TASK GOAL:
Reproduce each line from the records that holds "team".

LISTED ENTRIES:
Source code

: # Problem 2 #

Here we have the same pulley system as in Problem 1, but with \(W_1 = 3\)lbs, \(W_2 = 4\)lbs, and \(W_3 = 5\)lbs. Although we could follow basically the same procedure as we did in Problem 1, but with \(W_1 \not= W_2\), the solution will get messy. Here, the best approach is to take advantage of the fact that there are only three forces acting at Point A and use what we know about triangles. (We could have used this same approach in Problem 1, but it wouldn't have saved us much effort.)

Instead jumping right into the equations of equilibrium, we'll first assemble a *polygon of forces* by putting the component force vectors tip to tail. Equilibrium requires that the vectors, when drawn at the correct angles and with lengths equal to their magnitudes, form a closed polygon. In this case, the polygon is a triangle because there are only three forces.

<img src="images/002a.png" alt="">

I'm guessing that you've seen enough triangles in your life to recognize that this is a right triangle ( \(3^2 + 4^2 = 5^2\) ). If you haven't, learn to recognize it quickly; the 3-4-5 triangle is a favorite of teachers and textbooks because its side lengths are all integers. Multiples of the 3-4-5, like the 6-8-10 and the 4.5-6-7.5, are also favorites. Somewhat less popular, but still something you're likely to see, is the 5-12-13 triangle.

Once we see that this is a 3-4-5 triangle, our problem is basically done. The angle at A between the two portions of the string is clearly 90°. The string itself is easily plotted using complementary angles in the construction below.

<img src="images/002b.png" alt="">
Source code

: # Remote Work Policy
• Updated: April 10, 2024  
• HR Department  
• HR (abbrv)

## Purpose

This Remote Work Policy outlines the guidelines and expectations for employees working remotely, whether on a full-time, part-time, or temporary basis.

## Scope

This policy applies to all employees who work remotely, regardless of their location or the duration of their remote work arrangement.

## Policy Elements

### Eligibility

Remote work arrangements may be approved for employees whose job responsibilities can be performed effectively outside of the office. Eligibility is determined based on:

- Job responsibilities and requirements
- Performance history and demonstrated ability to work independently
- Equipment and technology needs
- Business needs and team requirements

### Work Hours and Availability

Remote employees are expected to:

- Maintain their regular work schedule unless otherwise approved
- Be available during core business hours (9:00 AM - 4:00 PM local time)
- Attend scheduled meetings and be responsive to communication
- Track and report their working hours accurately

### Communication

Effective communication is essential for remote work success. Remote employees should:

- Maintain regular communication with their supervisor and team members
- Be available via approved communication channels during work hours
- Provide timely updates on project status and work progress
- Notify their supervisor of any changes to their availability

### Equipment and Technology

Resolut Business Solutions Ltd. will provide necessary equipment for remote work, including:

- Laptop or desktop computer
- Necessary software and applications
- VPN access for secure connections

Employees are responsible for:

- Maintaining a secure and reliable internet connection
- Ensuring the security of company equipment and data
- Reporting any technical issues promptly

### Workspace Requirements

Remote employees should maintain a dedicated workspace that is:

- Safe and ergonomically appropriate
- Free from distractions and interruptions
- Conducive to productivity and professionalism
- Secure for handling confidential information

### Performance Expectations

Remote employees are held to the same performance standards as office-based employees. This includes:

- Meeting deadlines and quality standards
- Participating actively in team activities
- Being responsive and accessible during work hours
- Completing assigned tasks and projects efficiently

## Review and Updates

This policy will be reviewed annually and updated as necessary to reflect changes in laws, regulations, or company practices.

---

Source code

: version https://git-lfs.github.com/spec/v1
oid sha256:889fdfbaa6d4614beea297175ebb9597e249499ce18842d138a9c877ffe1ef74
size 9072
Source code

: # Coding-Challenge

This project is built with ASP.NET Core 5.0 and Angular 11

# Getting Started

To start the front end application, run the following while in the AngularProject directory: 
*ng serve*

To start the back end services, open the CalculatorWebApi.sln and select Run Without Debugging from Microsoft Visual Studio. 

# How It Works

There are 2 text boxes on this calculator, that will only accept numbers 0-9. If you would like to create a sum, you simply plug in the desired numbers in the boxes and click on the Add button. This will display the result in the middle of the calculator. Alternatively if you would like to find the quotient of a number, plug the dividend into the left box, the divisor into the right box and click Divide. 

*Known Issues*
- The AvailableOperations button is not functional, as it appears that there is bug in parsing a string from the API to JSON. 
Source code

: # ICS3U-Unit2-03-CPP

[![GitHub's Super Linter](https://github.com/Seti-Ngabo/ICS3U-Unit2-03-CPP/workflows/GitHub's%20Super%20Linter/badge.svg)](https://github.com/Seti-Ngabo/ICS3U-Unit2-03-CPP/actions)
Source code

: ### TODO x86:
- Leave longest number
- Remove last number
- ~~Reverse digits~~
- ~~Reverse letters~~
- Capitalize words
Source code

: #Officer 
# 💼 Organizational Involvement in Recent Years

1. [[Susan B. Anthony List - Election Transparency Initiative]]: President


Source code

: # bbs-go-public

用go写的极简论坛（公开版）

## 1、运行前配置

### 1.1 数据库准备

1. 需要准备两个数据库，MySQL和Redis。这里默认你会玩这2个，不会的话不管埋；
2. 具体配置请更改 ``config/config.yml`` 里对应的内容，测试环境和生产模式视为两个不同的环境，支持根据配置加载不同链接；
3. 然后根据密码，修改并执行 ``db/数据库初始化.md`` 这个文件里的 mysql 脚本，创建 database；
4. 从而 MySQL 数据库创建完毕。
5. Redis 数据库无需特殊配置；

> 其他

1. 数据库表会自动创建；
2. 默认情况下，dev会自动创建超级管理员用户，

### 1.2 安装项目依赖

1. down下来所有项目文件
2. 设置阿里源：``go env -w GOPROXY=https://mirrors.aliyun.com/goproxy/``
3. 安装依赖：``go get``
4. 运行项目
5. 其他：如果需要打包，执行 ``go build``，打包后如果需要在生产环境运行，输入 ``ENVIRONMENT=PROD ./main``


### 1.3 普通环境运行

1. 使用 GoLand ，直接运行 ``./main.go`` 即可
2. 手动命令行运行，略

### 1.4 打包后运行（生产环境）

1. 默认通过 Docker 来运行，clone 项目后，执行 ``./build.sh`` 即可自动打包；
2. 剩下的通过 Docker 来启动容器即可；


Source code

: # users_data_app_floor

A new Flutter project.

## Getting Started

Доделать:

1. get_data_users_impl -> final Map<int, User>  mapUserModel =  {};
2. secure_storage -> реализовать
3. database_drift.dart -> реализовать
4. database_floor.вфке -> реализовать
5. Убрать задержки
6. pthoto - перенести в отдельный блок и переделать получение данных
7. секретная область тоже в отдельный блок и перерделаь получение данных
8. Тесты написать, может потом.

RESPONSE FOR THIS EXERCISE:
- Business needs and team requirements
- Maintain regular communication with their supervisor and team members
- Participating actively in team activities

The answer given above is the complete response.